My Profile Photo

Mostly Android


Also, algorithms, programming and open-source


Cat versus Dogs!

A few months ago I stumbled upon http://www.spotify.com/us/jobs/tech/

Apparently, Spotify likes puzzles.

The 1 first is very trivial.

The second one is quite immediate (spoiler: you just need to know that 1/zi is equivalent to i).

The third puzzle is a little more tricky.

Problem description

We have a set of cats, a set of dogs, and a set of voters. Each voter chooses one cat and one dog, and chooses which is to be kept, and which is to be discarded.

We try to maximize the number of votes that can be satisfied at once.

Spoiler alert

I expose the solution in this post, and you may want to try it yourself before reading a solution.

Representation

The instinctive representation of this problem is a graph in which vertices are votes, and edges are compatibility. This graph is split in 2 obvious cliques (complete sub-graph), the clique of dog lovers and the clique of cat lovers. (Any dog-lover’s vote is compatible with any other dog-lover’s vote, same goes for cats).

The complementary graph is more interesting. It is the graph of incompatibility. (c, d) is in G if c => !d. It has less edges, which is always good.

The 2 cliques in the first graph become independent sets in this complement. A graph of 2 independent sets is a bipartite graph. The graph of incompatibility is bipartite. This is the key to the solution. This graph can also be represented as a 2-SAT function. 2 votes being incompatible can be expressed as (!c or !d) being a constraint the the 2-SAT. A clause represents an edge in the incompatibility graph.

Research for solution

The graph of compatibility gives a first naive approach of the resolution. A clique (complete sub-graph) is a solution. No 2 votes that are not compatible can be found in the solution.

The largest clique is the group of all the voters that can be selected at once.

However, the largest clique problem is NP.

The complementary problem to the clique problem is the largest independent set.

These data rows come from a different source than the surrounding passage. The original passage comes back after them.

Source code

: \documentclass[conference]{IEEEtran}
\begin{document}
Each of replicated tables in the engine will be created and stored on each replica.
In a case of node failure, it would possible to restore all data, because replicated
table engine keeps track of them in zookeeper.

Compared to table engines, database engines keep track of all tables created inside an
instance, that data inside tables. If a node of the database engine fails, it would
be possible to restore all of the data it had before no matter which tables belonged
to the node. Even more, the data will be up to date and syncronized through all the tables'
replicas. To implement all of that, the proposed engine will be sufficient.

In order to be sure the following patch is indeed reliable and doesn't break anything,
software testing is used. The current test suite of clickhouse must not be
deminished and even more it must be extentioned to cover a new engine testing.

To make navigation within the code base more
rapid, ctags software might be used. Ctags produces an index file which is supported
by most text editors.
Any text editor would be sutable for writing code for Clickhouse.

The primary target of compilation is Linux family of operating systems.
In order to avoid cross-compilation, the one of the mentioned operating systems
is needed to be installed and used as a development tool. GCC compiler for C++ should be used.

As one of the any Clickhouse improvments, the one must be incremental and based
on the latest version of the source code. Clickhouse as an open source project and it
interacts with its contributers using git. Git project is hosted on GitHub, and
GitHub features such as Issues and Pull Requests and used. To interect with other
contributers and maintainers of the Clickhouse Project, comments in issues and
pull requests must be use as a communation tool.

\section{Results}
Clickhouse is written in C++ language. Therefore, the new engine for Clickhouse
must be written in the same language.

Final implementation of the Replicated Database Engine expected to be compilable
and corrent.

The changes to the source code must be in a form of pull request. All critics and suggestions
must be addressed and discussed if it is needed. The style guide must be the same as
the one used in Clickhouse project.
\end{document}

Naturally, being the complement to the clique problem, it is NP as well.

The 2-SAT function offers another approach. One sub problem is the research of all solutions, which can be reduced by pruning to the research of the largest solution set. This problem is NP as well, but in the case of a bipartite 2-SAT, (which it is) Feder (1994) demonstrate that network flow leads to a solution that is quite similar in the idea to Ford-Fulkerson and König. (See below).

Actual solution

Bipartite graph have interesting properties. One of them is expressed by the König theorem, that states that the cardinal of the minimum vertex cover is equal to the cardinal of the maximum matching in a bipartite graph.

A simple proof is:

Consider any matching in which each edge goes from a vertex from the minimum cover to a free vertex. The largest of such matchings (M) has as many edges as the cover has vertices. By definition of the cover, any edge not in M also start at a vertex from the cover, making it adjacent to M.

(u, v) not in M => (u, v) is adjacent to M

Adding any edge to M makes it not a matching anymore.

Knowing that a set is independent if and only if its complement is a vertex cover, the largest set is naturally the complement to the minimum vertex cover.

Remains that finding a maximum matching in a bipartite graph can be solved in polynomial time. There are at least 2 method for this. The Ford-Fulkerson uses maximum flow. It is quite extensively described in the Introduction to Algorithms. The Hopcroft-Karp uses augmenting paths (which are also used in maximum flow).

Implementation

I must admit I used an available implementation to the Hopcroft-Karp. It can be found here.

The author is David Eppstein, he is a computer science teacher at the University of California.

This is easily integrated with the input of the problem, graph represents for example the incompatibility from cat lovers to dog lovers. M is the first item in the result set. |M| is len(bipartiteMatching[0]), the solution is therefore

S = v - len(bipartiteMatching[0])